Material supplied:
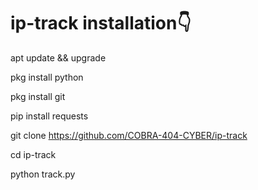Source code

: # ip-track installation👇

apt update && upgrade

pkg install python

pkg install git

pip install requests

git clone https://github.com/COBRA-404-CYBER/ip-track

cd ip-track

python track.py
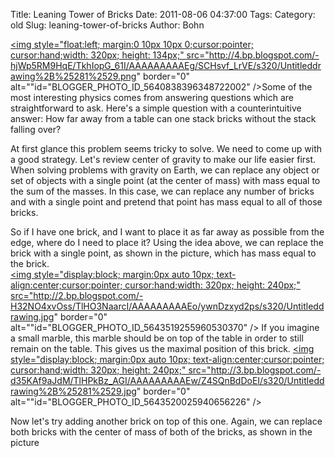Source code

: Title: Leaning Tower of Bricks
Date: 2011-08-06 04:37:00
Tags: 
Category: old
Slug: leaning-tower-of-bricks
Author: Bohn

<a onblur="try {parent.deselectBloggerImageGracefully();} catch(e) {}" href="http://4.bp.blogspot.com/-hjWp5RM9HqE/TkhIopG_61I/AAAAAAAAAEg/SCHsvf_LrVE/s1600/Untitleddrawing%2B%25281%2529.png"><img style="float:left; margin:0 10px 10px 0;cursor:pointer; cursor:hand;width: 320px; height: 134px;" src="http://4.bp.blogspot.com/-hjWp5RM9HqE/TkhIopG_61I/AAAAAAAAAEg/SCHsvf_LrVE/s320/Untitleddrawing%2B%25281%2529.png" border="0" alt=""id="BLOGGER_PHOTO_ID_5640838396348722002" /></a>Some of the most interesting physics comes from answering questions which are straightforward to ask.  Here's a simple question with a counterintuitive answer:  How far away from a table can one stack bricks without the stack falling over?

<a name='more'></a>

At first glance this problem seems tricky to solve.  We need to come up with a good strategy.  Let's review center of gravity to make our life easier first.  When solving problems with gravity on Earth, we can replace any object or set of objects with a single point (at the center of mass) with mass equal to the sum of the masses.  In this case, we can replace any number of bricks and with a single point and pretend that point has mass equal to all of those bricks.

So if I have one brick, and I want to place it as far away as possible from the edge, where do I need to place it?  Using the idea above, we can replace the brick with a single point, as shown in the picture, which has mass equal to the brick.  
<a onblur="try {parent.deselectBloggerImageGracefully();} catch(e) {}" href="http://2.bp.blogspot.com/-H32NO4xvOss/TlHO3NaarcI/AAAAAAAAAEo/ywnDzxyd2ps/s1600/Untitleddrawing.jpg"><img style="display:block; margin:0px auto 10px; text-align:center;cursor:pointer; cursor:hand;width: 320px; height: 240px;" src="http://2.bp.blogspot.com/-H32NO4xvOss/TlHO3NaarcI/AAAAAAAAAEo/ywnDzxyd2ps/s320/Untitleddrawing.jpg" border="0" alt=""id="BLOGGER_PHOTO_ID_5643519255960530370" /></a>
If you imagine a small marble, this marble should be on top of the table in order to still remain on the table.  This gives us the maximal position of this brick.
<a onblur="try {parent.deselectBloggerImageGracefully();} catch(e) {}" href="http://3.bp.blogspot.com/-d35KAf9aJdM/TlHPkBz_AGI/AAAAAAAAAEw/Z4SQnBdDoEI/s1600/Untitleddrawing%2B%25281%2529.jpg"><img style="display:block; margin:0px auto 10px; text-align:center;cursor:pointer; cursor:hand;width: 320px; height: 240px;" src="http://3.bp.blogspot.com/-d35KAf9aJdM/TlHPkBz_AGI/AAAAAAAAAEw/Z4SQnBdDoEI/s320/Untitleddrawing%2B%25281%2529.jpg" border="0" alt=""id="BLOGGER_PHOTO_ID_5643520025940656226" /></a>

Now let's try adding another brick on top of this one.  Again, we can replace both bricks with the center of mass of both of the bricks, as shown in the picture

Task details: Print out the material verbatim, skipping pictures.

The completed task:
Source code

: # ip-track installation👇

apt update && upgrade

pkg install python

pkg install git

pip install requests

git clone https://github.com/COBRA-404-CYBER/ip-track

cd ip-track

python track.py
Source code

: Title: Leaning Tower of Bricks
Date: 2011-08-06 04:37:00
Tags: 
Category: old
Slug: leaning-tower-of-bricks
Author: Bohn

<a onblur="try {parent.deselectBloggerImageGracefully();} catch(e) {}" href="http://4.bp.blogspot.com/-hjWp5RM9HqE/TkhIopG_61I/AAAAAAAAAEg/SCHsvf_LrVE/s1600/Untitleddrawing%2B%25281%2529.png"><img style="float:left; margin:0 10px 10px 0;cursor:pointer; cursor:hand;width: 320px; height: 134px;" src="http://4.bp.blogspot.com/-hjWp5RM9HqE/TkhIopG_61I/AAAAAAAAAEg/SCHsvf_LrVE/s320/Untitleddrawing%2B%25281%2529.png" border="0" alt=""id="BLOGGER_PHOTO_ID_5640838396348722002" /></a>Some of the most interesting physics comes from answering questions which are straightforward to ask.  Here's a simple question with a counterintuitive answer:  How far away from a table can one stack bricks without the stack falling over?

<a name='more'></a>

At first glance this problem seems tricky to solve.  We need to come up with a good strategy.  Let's review center of gravity to make our life easier first.  When solving problems with gravity on Earth, we can replace any object or set of objects with a single point (at the center of mass) with mass equal to the sum of the masses.  In this case, we can replace any number of bricks and with a single point and pretend that point has mass equal to all of those bricks.

So if I have one brick, and I want to place it as far away as possible from the edge, where do I need to place it?  Using the idea above, we can replace the brick with a single point, as shown in the picture, which has mass equal to the brick.  
<a onblur="try {parent.deselectBloggerImageGracefully();} catch(e) {}" href="http://2.bp.blogspot.com/-H32NO4xvOss/TlHO3NaarcI/AAAAAAAAAEo/ywnDzxyd2ps/s1600/Untitleddrawing.jpg"><img style="display:block; margin:0px auto 10px; text-align:center;cursor:pointer; cursor:hand;width: 320px; height: 240px;" src="http://2.bp.blogspot.com/-H32NO4xvOss/TlHO3NaarcI/AAAAAAAAAEo/ywnDzxyd2ps/s320/Untitleddrawing.jpg" border="0" alt=""id="BLOGGER_PHOTO_ID_5643519255960530370" /></a>
If you imagine a small marble, this marble should be on top of the table in order to still remain on the table.  This gives us the maximal position of this brick.
<a onblur="try {parent.deselectBloggerImageGracefully();} catch(e) {}" href="http://3.bp.blogspot.com/-d35KAf9aJdM/TlHPkBz_AGI/AAAAAAAAAEw/Z4SQnBdDoEI/s1600/Untitleddrawing%2B%25281%2529.jpg"><img style="display:block; margin:0px auto 10px; text-align:center;cursor:pointer; cursor:hand;width: 320px; height: 240px;" src="http://3.bp.blogspot.com/-d35KAf9aJdM/TlHPkBz_AGI/AAAAAAAAAEw/Z4SQnBdDoEI/s320/Untitleddrawing%2B%25281%2529.jpg" border="0" alt=""id="BLOGGER_PHOTO_ID_5643520025940656226" /></a>

Now let's try adding another brick on top of this one.  Again, we can replace both bricks with the center of mass of both of the bricks, as shown in the picture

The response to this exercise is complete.